The designer generously employs her favored material in her pieces for the next cold weather season, padding them and applying them in protective layers.
The boxy shapes for men and women appear to conceal the wearer in a unisex vein, but it is all for naught: Identity badges suggested a form of surveillance in the runway scenario. That sense of excessive control transforms into a political statement once the garments are on the rack and available to consumers.
"I think we are in a moment when these aspects of control are very relevant," the designer said after the show.
Despite the collection's utilitarian nature creating a sort of uniform of anoraks, jackets, caps, straight trousers and skirts, Prada said she also wanted to convey elegance.
Beyond the dystopian looks, she included tourist-grade short-sleeved knits, or wild print short-shirt combos for men, and slit-skirt suits in bright tones paired with open-toe heels and long leather gloves for women.
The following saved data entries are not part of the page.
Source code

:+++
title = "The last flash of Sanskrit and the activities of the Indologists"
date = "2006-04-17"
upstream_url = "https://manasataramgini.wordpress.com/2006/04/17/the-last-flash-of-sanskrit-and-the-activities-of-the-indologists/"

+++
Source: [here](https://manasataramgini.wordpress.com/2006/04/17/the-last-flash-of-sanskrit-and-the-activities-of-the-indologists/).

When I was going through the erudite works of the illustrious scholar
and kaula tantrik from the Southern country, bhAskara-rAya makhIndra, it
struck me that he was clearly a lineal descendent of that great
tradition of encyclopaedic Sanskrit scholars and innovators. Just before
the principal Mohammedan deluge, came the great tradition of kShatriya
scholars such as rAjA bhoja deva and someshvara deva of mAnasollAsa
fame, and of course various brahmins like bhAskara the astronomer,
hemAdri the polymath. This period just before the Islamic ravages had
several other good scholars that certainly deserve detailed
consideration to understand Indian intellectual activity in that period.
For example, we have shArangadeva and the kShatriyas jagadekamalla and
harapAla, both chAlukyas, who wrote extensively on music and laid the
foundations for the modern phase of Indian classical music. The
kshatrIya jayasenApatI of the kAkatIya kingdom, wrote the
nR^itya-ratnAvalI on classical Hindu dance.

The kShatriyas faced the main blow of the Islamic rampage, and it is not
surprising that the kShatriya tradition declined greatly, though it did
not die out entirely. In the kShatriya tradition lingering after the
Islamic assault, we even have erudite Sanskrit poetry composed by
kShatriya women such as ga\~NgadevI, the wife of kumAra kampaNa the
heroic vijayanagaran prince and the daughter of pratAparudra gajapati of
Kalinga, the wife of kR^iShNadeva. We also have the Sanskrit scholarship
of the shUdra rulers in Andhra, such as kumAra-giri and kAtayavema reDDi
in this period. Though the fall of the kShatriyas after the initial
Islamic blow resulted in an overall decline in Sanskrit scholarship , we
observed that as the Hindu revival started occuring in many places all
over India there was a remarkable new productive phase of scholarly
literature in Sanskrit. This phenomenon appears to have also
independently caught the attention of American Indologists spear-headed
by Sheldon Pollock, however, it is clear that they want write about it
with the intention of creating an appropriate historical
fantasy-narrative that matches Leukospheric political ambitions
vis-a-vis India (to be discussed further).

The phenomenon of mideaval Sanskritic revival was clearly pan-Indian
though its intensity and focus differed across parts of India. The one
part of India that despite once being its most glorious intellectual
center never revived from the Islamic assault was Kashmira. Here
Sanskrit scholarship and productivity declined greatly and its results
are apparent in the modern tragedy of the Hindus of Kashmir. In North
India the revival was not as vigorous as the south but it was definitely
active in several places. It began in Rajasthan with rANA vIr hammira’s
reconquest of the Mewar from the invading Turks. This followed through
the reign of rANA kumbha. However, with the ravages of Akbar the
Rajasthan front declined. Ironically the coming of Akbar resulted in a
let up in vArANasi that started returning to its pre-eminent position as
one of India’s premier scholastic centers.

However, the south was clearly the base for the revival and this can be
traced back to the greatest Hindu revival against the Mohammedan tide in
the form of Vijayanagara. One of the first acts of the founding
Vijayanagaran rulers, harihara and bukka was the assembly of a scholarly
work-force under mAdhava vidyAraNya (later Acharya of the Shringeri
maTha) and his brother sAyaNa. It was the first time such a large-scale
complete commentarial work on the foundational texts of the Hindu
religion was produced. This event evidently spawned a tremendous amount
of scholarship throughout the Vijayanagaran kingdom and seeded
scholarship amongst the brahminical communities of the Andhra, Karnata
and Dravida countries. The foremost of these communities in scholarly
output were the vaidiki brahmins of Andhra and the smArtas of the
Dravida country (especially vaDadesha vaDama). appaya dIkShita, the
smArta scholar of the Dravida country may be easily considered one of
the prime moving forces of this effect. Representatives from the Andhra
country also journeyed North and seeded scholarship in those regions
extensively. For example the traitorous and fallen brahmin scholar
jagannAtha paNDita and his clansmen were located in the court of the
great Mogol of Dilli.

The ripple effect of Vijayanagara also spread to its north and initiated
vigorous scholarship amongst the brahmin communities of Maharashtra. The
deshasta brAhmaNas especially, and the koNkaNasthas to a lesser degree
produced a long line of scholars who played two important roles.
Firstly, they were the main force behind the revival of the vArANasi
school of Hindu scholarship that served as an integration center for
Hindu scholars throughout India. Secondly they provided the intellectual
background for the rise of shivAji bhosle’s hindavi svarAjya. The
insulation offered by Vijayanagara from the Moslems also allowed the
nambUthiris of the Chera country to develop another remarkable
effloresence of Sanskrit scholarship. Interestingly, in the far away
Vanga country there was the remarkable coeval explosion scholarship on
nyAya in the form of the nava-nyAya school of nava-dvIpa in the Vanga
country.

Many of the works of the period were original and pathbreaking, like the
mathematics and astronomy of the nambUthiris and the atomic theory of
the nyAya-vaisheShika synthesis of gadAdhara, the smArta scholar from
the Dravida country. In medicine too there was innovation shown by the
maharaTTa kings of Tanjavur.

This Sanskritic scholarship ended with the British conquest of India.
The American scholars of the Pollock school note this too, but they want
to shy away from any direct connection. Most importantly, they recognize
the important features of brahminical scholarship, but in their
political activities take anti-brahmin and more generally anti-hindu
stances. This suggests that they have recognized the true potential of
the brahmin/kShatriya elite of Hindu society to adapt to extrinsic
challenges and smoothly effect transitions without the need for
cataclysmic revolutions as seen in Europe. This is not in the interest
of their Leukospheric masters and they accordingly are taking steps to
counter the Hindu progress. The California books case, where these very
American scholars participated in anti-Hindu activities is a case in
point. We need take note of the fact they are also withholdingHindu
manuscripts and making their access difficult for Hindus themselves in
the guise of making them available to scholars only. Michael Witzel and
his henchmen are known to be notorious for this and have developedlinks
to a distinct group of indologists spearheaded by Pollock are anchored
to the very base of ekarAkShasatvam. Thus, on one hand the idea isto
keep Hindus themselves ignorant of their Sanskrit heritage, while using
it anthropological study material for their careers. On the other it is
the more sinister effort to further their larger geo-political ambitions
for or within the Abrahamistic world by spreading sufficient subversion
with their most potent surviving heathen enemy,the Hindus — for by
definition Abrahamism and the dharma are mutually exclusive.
Prada enlisted architects to design new accessories, including a padded front pack that could stand in as a form of body amour, and a utility tool apron. Artists came up with the prints, including burning bananas and meaningless strings of words.
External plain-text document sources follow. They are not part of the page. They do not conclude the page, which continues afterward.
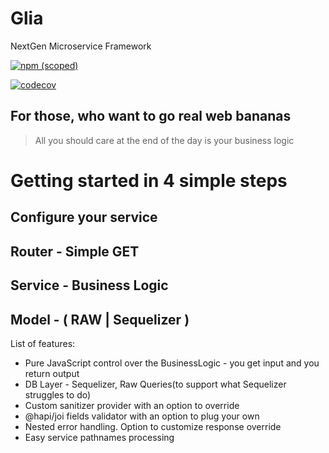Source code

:# Glia

NextGen Microservice Framework

[![npm (scoped)](https://img.shields.io/npm/v/glia)](https://github.com/somatyjack/glia)

[![codecov](https://codecov.io/gh/somatyjack/glia/branch/master/graph/badge.svg)](https://codecov.io/gh/somatyjack/glia)

## For those, who want to go real web bananas

> All you should care at the end of the day is your business logic

# Getting started in 4 simple steps

## Configure your service

## Router - Simple GET

## Service - Business Logic

## Model - ( RAW | Sequelizer )

List of features:

- Pure JavaScript control over the BusinessLogic - you get input and you return output
- DB Layer - Sequelizer, Raw Queries(to support what Sequelizer struggles to do)
- Custom sanitizer provider with an option to override
- @hapi/joi fields validator with an option to plug your own
- Nested error handling. Option to customize response override
- Easy service pathnames processing

<!--
# What do you want to see as a next feature:

/polls "Error extension" 'Option 2' "Option 3"

[![](https://api.gh-polls.com/poll/01BY7ECS60GG8F9AR1VMR8745S/Error%20extension)](https://api.gh-polls.com/poll/01BY7ECS60GG8F9AR1VMR8745S/Error%20extension/vote)
[![](https://api.gh-polls.com/poll/01BY7ECS60GG8F9AR1VMR8745S/Option%202)](https://api.gh-polls.com/poll/01BY7ECS60GG8F9AR1VMR8745S/Option%202/vote)
[![](https://api.gh-polls.com/poll/01BY7ECS60GG8F9AR1VMR8745S/Option%203)](https://api.gh-polls.com/poll/01BY7ECS60GG8F9AR1VMR8745S/Option%203/vote)
-->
"Now they no longer represent concepts, but they are pure decoration," she said.
The runway show was in a newly repurposed industrial building near the Prada Foundation contemporary art space. Unusually shaped and labeled crates were stacked along the walls. Prada promised they concealed strange things "that are preparing for some strange transformation."
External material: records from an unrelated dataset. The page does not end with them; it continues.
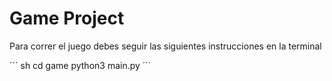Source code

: # Game Project

Para correr el juego debes seguir las siguientes instrucciones en la terminal

´´´ sh 
cd game
python3  main.py
´´´
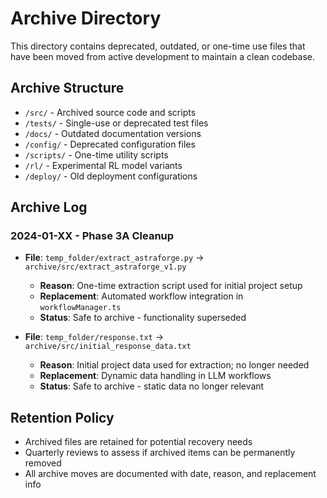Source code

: # Archive Directory

This directory contains deprecated, outdated, or one-time use files that have been moved from active development to maintain a clean codebase.

## Archive Structure
- `/src/` - Archived source code and scripts
- `/tests/` - Single-use or deprecated test files
- `/docs/` - Outdated documentation versions
- `/config/` - Deprecated configuration files
- `/scripts/` - One-time utility scripts
- `/rl/` - Experimental RL model variants
- `/deploy/` - Old deployment configurations

## Archive Log

### 2024-01-XX - Phase 3A Cleanup
- **File**: `temp_folder/extract_astraforge.py` → `archive/src/extract_astraforge_v1.py`
  - **Reason**: One-time extraction script used for initial project setup
  - **Replacement**: Automated workflow integration in `workflowManager.ts`
  - **Status**: Safe to archive - functionality superseded

- **File**: `temp_folder/response.txt` → `archive/src/initial_response_data.txt`
  - **Reason**: Initial project data used for extraction; no longer needed
  - **Replacement**: Dynamic data handling in LLM workflows
  - **Status**: Safe to archive - static data no longer relevant

## Retention Policy
- Archived files are retained for potential recovery needs
- Quarterly reviews to assess if archived items can be permanently removed
- All archive moves are documented with date, reason, and replacement info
The narrow aisles created a sense of disorientation as the fashionistas struggled to find their seats. That seemed an apt metaphor for the state of the world.
"We don't know where we are going, which is of course scary, of course interesting. Because I feel big changes are happening," the designer said. "Some people say beauty will save the world. I think the world will be saved by intelligence, humanity and generosity. And possibly love. But of course the aesthetic can help, a little help, if you can afford it."
MSGM GOES TO BACK TO BASICS
Milan university students served as both models and inspiration for the new MSGM collection. Taking their cue, brand founder Massimo Giorgetti found himself making an unexpected turn toward the dapper with hints of classic Milanese styling.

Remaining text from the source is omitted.